* Exercise aim
Could you find every line in the records below that contains the word "dist" and copy it?

[[ Records provided open ]]

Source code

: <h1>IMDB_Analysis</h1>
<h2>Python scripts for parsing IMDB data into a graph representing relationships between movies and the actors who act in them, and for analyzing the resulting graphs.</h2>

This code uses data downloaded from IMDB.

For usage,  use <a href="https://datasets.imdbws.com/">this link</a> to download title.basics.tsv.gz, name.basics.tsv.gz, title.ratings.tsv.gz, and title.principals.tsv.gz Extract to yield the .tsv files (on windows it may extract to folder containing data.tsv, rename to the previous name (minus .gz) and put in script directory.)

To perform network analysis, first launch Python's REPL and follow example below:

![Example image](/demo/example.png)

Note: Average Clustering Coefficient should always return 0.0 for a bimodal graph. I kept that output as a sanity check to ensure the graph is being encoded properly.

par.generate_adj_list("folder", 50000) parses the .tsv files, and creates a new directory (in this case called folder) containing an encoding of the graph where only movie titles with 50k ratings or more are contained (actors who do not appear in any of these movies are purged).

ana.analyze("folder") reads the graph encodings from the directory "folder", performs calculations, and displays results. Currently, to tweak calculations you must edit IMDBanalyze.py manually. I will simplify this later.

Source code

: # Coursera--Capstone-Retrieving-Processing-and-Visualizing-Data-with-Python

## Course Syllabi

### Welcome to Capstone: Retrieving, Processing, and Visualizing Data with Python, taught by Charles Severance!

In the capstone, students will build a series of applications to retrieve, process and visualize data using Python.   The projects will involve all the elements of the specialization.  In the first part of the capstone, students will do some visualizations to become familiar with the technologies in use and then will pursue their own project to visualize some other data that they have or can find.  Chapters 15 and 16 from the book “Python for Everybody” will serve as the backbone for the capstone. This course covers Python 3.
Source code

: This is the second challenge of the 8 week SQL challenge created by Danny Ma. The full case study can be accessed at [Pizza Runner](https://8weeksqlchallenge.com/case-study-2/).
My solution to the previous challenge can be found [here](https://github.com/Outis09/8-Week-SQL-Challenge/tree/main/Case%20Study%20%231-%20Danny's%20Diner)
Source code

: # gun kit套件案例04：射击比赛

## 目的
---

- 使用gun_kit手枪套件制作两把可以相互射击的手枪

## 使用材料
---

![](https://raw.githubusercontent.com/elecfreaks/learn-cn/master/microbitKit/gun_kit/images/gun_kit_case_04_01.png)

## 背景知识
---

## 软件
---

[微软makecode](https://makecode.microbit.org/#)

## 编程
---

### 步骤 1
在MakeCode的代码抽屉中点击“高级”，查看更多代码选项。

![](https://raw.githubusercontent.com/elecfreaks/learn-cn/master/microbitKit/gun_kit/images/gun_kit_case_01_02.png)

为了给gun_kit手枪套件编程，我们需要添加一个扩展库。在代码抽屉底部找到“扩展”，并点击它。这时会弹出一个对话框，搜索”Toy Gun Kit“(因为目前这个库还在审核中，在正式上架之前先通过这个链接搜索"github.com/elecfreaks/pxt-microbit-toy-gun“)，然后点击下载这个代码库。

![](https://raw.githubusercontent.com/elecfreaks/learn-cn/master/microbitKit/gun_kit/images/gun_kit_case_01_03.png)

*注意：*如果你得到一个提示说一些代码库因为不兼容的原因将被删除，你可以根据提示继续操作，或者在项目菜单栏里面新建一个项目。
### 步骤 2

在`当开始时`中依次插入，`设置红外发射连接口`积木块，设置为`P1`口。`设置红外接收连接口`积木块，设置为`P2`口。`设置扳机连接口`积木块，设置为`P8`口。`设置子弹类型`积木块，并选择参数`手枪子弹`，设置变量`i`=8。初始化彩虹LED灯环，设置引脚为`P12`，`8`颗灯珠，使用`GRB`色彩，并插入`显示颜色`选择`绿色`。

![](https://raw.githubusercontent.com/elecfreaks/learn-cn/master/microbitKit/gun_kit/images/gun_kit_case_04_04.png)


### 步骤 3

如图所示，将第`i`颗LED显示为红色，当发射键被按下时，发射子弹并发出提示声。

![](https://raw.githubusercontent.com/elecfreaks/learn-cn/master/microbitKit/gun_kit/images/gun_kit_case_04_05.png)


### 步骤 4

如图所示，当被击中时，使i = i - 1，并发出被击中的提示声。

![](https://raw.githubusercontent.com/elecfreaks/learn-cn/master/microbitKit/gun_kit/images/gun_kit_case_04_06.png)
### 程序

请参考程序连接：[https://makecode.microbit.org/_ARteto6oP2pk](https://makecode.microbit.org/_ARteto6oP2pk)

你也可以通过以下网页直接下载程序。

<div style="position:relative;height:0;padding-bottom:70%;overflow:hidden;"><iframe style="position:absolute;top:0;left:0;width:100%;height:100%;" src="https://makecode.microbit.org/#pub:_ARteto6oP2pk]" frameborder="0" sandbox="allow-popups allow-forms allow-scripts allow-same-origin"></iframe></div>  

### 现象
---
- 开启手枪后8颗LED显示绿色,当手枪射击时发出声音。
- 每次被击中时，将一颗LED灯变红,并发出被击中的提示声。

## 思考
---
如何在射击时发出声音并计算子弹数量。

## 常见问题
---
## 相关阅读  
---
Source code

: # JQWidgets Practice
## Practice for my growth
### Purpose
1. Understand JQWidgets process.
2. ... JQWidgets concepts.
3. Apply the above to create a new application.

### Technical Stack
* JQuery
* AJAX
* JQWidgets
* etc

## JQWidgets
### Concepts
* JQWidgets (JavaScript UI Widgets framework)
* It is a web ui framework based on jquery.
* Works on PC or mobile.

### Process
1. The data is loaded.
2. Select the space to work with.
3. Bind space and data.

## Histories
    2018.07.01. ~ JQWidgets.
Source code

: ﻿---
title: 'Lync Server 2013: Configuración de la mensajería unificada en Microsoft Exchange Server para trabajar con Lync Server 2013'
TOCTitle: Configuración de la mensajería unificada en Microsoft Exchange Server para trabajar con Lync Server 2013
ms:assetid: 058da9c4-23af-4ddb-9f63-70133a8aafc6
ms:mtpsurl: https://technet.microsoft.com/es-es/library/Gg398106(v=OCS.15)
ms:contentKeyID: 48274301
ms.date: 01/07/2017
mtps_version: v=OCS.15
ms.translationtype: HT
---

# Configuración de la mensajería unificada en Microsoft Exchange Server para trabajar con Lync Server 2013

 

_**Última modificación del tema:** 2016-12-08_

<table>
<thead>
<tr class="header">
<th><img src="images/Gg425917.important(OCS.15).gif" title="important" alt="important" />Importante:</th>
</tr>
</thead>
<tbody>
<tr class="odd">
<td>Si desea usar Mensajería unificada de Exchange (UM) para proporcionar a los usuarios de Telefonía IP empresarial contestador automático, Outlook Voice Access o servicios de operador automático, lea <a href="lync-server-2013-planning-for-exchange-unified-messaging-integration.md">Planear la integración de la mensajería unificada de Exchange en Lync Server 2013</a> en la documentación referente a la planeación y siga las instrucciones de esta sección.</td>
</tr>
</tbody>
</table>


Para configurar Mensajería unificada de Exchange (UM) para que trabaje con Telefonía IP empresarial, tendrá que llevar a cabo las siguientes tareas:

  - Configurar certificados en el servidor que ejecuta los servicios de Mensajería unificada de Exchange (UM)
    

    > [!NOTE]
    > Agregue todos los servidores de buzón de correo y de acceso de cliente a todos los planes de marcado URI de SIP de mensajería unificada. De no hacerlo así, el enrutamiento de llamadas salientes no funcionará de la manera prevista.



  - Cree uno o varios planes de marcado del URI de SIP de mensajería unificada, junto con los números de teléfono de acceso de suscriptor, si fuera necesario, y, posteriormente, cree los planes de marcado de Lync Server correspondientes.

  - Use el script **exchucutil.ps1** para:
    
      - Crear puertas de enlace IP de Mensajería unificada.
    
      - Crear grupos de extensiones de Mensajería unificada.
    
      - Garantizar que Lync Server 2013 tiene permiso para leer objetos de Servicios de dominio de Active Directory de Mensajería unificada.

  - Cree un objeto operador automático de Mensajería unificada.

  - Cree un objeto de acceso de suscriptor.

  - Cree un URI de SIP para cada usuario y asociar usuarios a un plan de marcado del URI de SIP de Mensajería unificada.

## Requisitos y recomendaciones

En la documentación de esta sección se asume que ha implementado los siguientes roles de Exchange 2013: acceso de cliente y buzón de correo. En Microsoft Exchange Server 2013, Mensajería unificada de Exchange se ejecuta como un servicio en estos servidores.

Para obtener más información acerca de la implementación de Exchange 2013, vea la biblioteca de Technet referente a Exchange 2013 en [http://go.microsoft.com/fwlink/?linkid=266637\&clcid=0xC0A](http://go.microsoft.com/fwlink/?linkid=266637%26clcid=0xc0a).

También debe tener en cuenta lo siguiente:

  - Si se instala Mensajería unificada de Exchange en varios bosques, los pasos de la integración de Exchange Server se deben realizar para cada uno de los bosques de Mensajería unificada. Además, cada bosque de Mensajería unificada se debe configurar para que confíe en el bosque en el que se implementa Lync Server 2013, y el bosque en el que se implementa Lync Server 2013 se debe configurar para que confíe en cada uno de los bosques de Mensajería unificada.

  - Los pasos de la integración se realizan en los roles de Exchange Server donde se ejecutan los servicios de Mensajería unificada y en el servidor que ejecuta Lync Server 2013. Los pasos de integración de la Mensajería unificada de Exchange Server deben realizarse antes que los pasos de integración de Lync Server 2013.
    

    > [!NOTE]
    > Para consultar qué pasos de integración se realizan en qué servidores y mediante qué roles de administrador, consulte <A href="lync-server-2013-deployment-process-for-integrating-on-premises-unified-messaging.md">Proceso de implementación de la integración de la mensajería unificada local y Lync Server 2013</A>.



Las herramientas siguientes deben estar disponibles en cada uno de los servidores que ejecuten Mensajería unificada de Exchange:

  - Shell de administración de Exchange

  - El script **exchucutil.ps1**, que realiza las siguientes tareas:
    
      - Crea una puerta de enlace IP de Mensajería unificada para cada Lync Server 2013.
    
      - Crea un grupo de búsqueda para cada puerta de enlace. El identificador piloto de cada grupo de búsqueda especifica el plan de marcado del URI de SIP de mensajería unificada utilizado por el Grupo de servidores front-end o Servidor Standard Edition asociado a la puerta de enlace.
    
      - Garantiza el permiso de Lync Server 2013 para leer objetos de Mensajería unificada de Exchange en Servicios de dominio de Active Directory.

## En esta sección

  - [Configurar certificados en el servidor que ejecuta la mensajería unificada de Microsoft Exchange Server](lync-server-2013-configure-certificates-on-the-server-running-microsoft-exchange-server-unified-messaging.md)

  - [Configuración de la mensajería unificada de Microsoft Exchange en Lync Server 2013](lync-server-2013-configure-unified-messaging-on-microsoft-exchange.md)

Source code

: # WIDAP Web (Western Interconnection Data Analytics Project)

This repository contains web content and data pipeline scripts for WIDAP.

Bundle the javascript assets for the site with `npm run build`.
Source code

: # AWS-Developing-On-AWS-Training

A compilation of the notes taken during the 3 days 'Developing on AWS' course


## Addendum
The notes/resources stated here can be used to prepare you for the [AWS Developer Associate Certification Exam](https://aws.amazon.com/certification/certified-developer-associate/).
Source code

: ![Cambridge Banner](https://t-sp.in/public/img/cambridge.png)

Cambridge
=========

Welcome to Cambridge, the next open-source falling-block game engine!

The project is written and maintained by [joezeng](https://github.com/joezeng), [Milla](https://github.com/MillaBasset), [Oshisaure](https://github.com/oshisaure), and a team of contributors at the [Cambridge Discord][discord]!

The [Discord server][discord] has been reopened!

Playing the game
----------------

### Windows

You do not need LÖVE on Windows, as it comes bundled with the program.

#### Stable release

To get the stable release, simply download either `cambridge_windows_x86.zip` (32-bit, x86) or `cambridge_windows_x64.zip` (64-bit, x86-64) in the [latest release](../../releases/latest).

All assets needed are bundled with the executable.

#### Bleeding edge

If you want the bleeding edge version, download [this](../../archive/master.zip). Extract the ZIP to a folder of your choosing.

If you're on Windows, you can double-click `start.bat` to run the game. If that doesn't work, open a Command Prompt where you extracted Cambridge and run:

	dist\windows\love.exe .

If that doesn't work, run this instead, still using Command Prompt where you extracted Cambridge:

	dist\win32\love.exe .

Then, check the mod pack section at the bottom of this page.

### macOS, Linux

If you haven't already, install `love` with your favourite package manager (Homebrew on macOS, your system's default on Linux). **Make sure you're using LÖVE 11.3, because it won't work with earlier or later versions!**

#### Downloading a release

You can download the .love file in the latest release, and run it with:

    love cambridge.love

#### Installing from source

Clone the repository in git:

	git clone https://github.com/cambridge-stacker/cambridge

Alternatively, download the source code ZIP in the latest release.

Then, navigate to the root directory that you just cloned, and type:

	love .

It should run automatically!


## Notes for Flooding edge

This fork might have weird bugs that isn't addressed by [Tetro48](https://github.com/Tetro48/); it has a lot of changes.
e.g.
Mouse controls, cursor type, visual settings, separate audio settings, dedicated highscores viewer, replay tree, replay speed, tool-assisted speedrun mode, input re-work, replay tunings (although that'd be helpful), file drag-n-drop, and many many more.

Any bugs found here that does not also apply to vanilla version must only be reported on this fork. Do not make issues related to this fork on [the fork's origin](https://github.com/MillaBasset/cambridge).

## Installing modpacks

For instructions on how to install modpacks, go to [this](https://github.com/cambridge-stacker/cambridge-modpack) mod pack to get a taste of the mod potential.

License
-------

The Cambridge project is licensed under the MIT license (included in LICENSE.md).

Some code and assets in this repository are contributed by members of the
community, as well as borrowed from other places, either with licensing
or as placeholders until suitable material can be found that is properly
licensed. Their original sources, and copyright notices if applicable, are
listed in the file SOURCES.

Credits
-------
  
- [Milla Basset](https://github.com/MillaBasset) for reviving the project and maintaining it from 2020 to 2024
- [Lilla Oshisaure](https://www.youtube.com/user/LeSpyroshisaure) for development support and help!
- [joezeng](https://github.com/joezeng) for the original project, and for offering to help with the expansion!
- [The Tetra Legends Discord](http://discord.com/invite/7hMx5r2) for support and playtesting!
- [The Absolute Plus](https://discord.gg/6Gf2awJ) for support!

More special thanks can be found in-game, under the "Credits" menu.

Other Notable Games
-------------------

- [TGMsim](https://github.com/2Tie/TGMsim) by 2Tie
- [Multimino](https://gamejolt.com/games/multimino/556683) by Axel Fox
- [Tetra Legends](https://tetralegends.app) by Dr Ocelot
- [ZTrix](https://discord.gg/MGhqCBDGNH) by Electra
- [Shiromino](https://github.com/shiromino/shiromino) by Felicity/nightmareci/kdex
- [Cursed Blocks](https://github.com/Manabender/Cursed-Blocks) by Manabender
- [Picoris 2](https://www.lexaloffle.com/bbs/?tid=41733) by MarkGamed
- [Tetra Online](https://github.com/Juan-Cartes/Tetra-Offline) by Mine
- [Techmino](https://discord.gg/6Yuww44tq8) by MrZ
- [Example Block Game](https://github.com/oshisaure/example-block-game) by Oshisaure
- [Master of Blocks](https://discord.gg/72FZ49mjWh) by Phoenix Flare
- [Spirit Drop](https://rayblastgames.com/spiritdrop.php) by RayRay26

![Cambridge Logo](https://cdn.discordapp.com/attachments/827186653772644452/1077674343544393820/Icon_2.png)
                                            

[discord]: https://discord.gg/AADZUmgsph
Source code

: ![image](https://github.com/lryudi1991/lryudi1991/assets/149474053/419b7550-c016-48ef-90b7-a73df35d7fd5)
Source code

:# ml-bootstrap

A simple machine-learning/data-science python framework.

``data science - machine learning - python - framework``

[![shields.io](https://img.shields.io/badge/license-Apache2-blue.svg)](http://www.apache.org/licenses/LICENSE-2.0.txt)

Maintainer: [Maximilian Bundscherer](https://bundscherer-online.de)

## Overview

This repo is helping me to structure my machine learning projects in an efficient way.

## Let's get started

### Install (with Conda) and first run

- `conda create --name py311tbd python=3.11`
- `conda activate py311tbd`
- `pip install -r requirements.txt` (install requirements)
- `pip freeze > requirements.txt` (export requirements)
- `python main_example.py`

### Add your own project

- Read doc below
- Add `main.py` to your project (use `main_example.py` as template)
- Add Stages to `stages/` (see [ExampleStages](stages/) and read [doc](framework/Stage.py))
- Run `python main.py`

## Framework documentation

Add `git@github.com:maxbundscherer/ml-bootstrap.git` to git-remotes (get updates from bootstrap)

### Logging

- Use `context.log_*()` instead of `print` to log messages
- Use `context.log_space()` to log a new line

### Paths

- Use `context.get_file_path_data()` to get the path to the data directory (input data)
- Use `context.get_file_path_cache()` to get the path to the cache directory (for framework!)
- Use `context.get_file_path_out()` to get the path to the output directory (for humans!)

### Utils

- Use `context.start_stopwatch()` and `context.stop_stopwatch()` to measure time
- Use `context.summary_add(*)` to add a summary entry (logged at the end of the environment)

[[ Records provided closed ]]

* Task response
	dist\windows\love.exe .
	dist\win32\love.exe .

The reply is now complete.